Yazımın başında dedim ya, bu roman sayfaları yaşanırken yazılan yazdıkça yaşanan özelliğe sahip ve okuyucuya ulaşmadan yirmi yıl önce kaleme alınmış bir roman. Başlıklar halinde açılan kah günlük, kah mektup, kah anı, kah gezi yazısı olarak karşımıza çıkan yazılar iç dünyası itibariyle kahramanın ruhunda, kalbinde ve hafızasında bir bütünlüğe sahip. İlk yazı “Unutmak“ 30 Eylül Pazartesi 2002 tarihli bir yazı. Bir sürü umutla, günün akışı içinde her zaman ve her yerde aslında her istediğimizi, her varlığı hayal ettikçe var edebileceğimize değiniyor. Bir romanın giriş cümlesi beni çok ilgilendiriyor. Romana giriş kapısı harikulade olmalıdır. Rengiyle, modeliyle, ağırlığıyla romandaki bütün kahramanları, mekanı, dahası bütün unsurları taşıyabilmelidir. “Sonra O’nu gördüm. Teselli Burcu’nun bütün yıldızları parladı...” Bu ilk cümleyle kahramanın yanında yer almak istiyor insan hemen. Kahramanla yürüyüşe çıkıp şehrin asıl ruhundan geçmek, şehrin bütün parçalarında düşünmek, aşkın sindiği her ışık noktasına tanık olmak için sabırsızlanıyor insan. Yazar, kendi ruhundaki yansımaları ne kadar şehirle yan yana getirse de okuyucuyu daha çok kahramanın iç dünyasında yaşatmaktan vazgeçmiyor. Yansımaların sebebi değişik mekanlar, objeler, eşyalar, olaylar olsa da yazar okuyucunun yakasını bırakmıyor, kendi içindeki savaşa dahil ediyor, hepimizin meselesi bu diyor, sadece benim meselem değil diyor. Hepsinin adına ortak duyguları haykırıyor, yankılanan her şeyi yeniden yeniden okuyucuya fısıldıyor. Kahraman zamanın akışının farkında, sine sine yaşıyor zamanı, bilincinde olmanın heyecanıyla, ona hem hükmedercesine hem onun altında ezilircesine, hem güçlü hem zayıf ,hem umutlu hem bedbin… İkinci başlık “Hayalden Elbiseler” 5 Eylül 2002 tarihli. Yazar burada kahramanın kendi içinde yarattığı kıza öyle muhteşem elbiseler giydiriyor ki sanki seminerde gördüğü o sevgili aslında kahramanın içinde daha kanlı canlı, daha parlak, daha yaşayan bir hal alıyor. 

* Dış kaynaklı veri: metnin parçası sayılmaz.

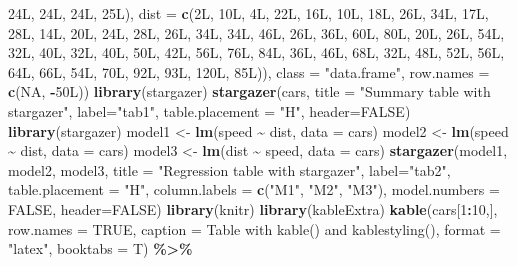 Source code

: \documentclass[
  12pt,
]{article}
\newenvironment{Shaded}{\begin{snugshade}}{\end{snugshade}}
\newcommand{\AttributeTok}[1]{\textcolor[rgb]{0.13,0.29,0.53}{#1}}
\newcommand{\ConstantTok}[1]{\textcolor[rgb]{0.56,0.35,0.01}{#1}}
\newcommand{\DecValTok}[1]{\textcolor[rgb]{0.00,0.00,0.81}{#1}}
\newcommand{\FunctionTok}[1]{\textcolor[rgb]{0.13,0.29,0.53}{\textbf{#1}}}
\newcommand{\NormalTok}[1]{#1}
\newcommand{\OtherTok}[1]{\textcolor[rgb]{0.56,0.35,0.01}{#1}}
\newcommand{\SpecialCharTok}[1]{\textcolor[rgb]{0.81,0.36,0.00}{\textbf{#1}}}
\newcommand{\StringTok}[1]{\textcolor[rgb]{0.31,0.60,0.02}{#1}}
\begin{document}
\begin{Shaded}
\begin{Highlighting}[]
\NormalTok{24L, 24L, 24L, 25L), }\AttributeTok{dist =} \FunctionTok{c}\NormalTok{(2L, 10L, 4L, 22L, 16L, 10L, 18L, }
\NormalTok{26L, 34L, 17L, 28L, 14L, 20L, 24L, 28L, 26L, 34L, 34L, 46L, 26L, }
\NormalTok{36L, 60L, 80L, 20L, 26L, 54L, 32L, 40L, 32L, 40L, 50L, 42L, 56L, }
\NormalTok{76L, 84L, 36L, 46L, 68L, 32L, 48L, 52L, 56L, 64L, 66L, 54L, 70L, }
\NormalTok{92L, 93L, 120L, 85L)), }
\AttributeTok{class =} \StringTok{"data.frame"}\NormalTok{, }\AttributeTok{row.names =} \FunctionTok{c}\NormalTok{(}\ConstantTok{NA}\NormalTok{, }
\SpecialCharTok{{-}}\NormalTok{50L))}
\FunctionTok{library}\NormalTok{(stargazer)}
\FunctionTok{stargazer}\NormalTok{(cars, }
          \AttributeTok{title =} \StringTok{"Summary table with stargazer"}\NormalTok{,}
          \AttributeTok{label=}\StringTok{"tab1"}\NormalTok{, }
          \AttributeTok{table.placement =} \StringTok{"H"}\NormalTok{, }
          \AttributeTok{header=}\ConstantTok{FALSE}\NormalTok{)}
\FunctionTok{library}\NormalTok{(stargazer)}
\NormalTok{model1 }\OtherTok{\textless{}{-}} \FunctionTok{lm}\NormalTok{(speed }\SpecialCharTok{\textasciitilde{}}\NormalTok{ dist, }\AttributeTok{data =}\NormalTok{ cars)}
\NormalTok{model2 }\OtherTok{\textless{}{-}} \FunctionTok{lm}\NormalTok{(speed }\SpecialCharTok{\textasciitilde{}}\NormalTok{ dist, }\AttributeTok{data =}\NormalTok{ cars)}
\NormalTok{model3 }\OtherTok{\textless{}{-}} \FunctionTok{lm}\NormalTok{(dist }\SpecialCharTok{\textasciitilde{}}\NormalTok{ speed, }\AttributeTok{data =}\NormalTok{ cars)}
\FunctionTok{stargazer}\NormalTok{(model1, model2, model3,}
          \AttributeTok{title =} \StringTok{"Regression table with stargazer"}\NormalTok{,}
          \AttributeTok{label=}\StringTok{"tab2"}\NormalTok{, }
          \AttributeTok{table.placement =} \StringTok{"H"}\NormalTok{, }
          \AttributeTok{column.labels =} \FunctionTok{c}\NormalTok{(}\StringTok{"M1"}\NormalTok{, }\StringTok{"M2"}\NormalTok{, }\StringTok{"M3"}\NormalTok{),}
          \AttributeTok{model.numbers =} \ConstantTok{FALSE}\NormalTok{,}
          \AttributeTok{header=}\ConstantTok{FALSE}\NormalTok{)}
\FunctionTok{library}\NormalTok{(knitr)}
\FunctionTok{library}\NormalTok{(kableExtra)}
\FunctionTok{kable}\NormalTok{(cars[}\DecValTok{1}\SpecialCharTok{:}\DecValTok{10}\NormalTok{,], }\AttributeTok{row.names =} \ConstantTok{TRUE}\NormalTok{, }
      \AttributeTok{caption =} \StringTok{\textquotesingle{}Table with kable() and kablestyling()\textquotesingle{}}\NormalTok{, }
      \AttributeTok{format =} \StringTok{"latex"}\NormalTok{, }\AttributeTok{booktabs =}\NormalTok{ T) }\SpecialCharTok{\%\textgreater{}\%}

\end{Highlighting}
\end{Shaded}
\end{document}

“ Beyaz bir gömlek, kırmızı keten pantolonun var, biraz kısa. Kemikli, beyaz, sarımsı bir yüzün. İnce kolların… saçlarını siyah bir tokayla ensende toplasan da yelpaze gibi dökülüyor saçların… Sol kolunda gümüş bir saat, sağ elinin yüzük parmağında yüzük! ”(S.24) 




Roman ve Kurgu 

Yazar, hayalle gerçeğin iç içe bazense paralel olduğunu hem de gerçekle hayalin insan üzerindeki etkileri bakımından çok da farklı olmadığının altını çizercesine devam ediyor diğer başlıklı bölümlerle. Bazı bölümlerin girişlerinde düşüncenin merdivenlerine çıkarıyor okuyucuyu yazar.”Beklenti, beklenilen hiçbir şey olduğunda bir var olma biçimi haline geliyor. Bunu kim bilebilir? Kim beklemesini bilir? Bir bekleyişte kaybolmayı…” 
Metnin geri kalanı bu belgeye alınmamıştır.